An unforgettable account of how misguided and illegal U.S. policies in Central America during the 1980s resulted in tens of thousands of deaths, created many of today's problems along America's Southern Border, and helped perpetuate a legacy of hawkish militarism at the expense of democracy and diplomacy.
During the 1980s, the United States financed and directed wars against popular movements in Central America. Vowing to block "Soviet expansion," the U.S. waged a Vietnam-style counterinsurgency in El Salvador while orchestrating a covert and illegal war to overthrow the Sandinista government in Nicaragua. Some 75,000 died in El Salvador, and more than 30,000 were killed in Nicaragua, most of them civilians. Countless more were displaced. Meanwhile, with tacit U.S. support, the Guatemalan military razed hundreds of Indigenous communities and killed more than 200,000 people during a civil war that claimed the lives of 100,000 Mayan villagers.

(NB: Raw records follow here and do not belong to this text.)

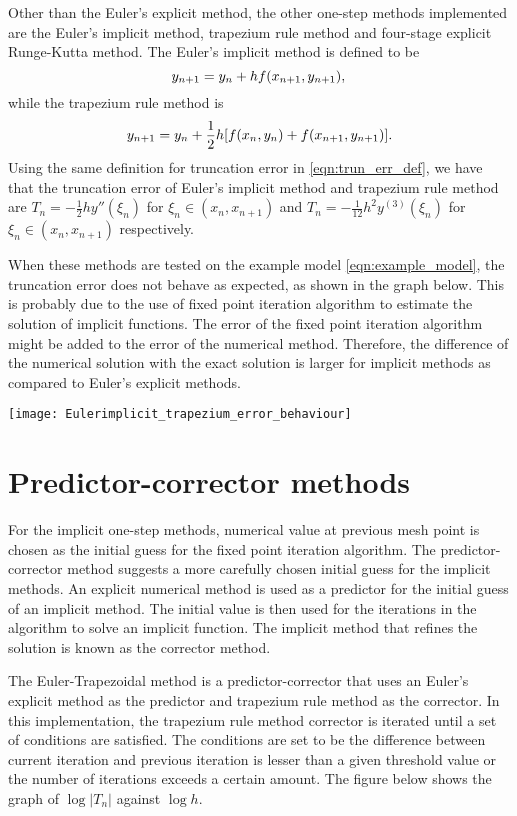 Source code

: Other than the Euler's explicit method, the other one-step methods implemented are the Euler's implicit method, trapezium rule method and four-stage explicit Runge-Kutta method. The Euler's implicit method is defined to be
\begin{equation}
    y_{n+1} = y_n + hf(x_{n+1},y_{n+1}),\\
\end{equation}
while the trapezium rule method is
\begin{equation}
    y_{n+1} = y_n + \frac{1}{2}h[f(x_n,y_n) + f(x_{n+1},y_{n+1})].\\
\end{equation}
Using the same definition for truncation error in \ref{eqn:trun_err_def}, we have that the truncation error of Euler's implicit method and trapezium rule method are $T_n = -\frac{1}{2}hy''(\xi_n)$ for $\xi_n \in (x_n, x_{n+1})$ and $T_n = -\frac{1}{12}h^2y^{(3)}(\xi_n)$ for $\xi_n \in (x_n, x_{n+1})$ respectively.

When these methods are tested on the example model \ref{eqn:example_model}, the truncation error does not behave as expected, as shown in the graph below. This is probably due to the use of fixed point iteration algorithm to estimate the solution of implicit functions. The error of the fixed point iteration algorithm might be added to the error of the numerical method. Therefore, the difference of the numerical solution with the exact solution is larger for implicit methods as compared to Euler's explicit methods.

\texttt{[image: Eulerimplicit\_trapezium\_error\_behaviour]}

\section{Predictor-corrector methods}
For the implicit one-step methods, numerical value at previous mesh point is chosen as the initial guess for the fixed point iteration algorithm. The predictor-corrector method suggests a more carefully chosen initial guess for the implicit methods. An explicit numerical method is used as a predictor for the initial guess of an implicit method. The initial value is then used for the iterations in the algorithm to solve an implicit function. The implicit method that refines the solution is known as the corrector method. 

The Euler-Trapezoidal method is a predictor-corrector that uses an Euler's explicit method as the predictor and trapezium rule method as the corrector. In this implementation, the trapezium rule method corrector is iterated until a set of conditions are satisfied. The conditions are set to be the difference between current iteration and previous iteration is lesser than a given threshold value or the number of iterations exceeds a certain amount. The figure below shows the graph of $\log |T_n|$ against $\log h$.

Scott Wallace arrived in Central America in 1983 to cover these conflicts as a freelance "stringer" for CBS News and TheAtlanta Journal-Constitution as well as Newsweek, The Independent, and The Guardian. Traveling along the frontlines of war, Wallace evolved a distinctive reporting style that included photojournalistic portraits of startling intimacy, page-turning tales of high adventure, and incisive analysis of the events he witnessed. The result is this unforgettable account of a reporter coming of age on the battlefield as he seeks the truth amid a landscape rife with death and deception.
Introduced by the Honorable Christopher J. Dodd, readers will find within these pages a compelling and eye-opening narrative and visual record of the conflicts that continue to reverberate in the crisis on America's southern border with Mexico and in policy decisions made in Washington that impact families at home and throughout the world. Situating the exercise of U.S. power on a continuum running from Vietnam through Central America to Iraq, where he later reported, Wallace provides a rare look into the real-life consequences of morally dubious policies while offering a gripping primer for aspiring foreign correspondents and field reporters.
In Central America in the Crosshairs of War, Scott Wallace presents a compelling memoir that not only reboots America's history of misadventures overseas since Vietnam, but also restores faith in the importance and power of journalism at a time when "disinformation" and "alternate realities" abound in America and abroad. As Pulitzer-Prize winning journalist Debrorah Nelson observers: "Scott Wallace takes us along his harrowing journey into the Central American jungles for an important historical accounting that draws a sharp line from the U.S. proxy wars of the 1980s to today's crises in those countries and at our own southern border."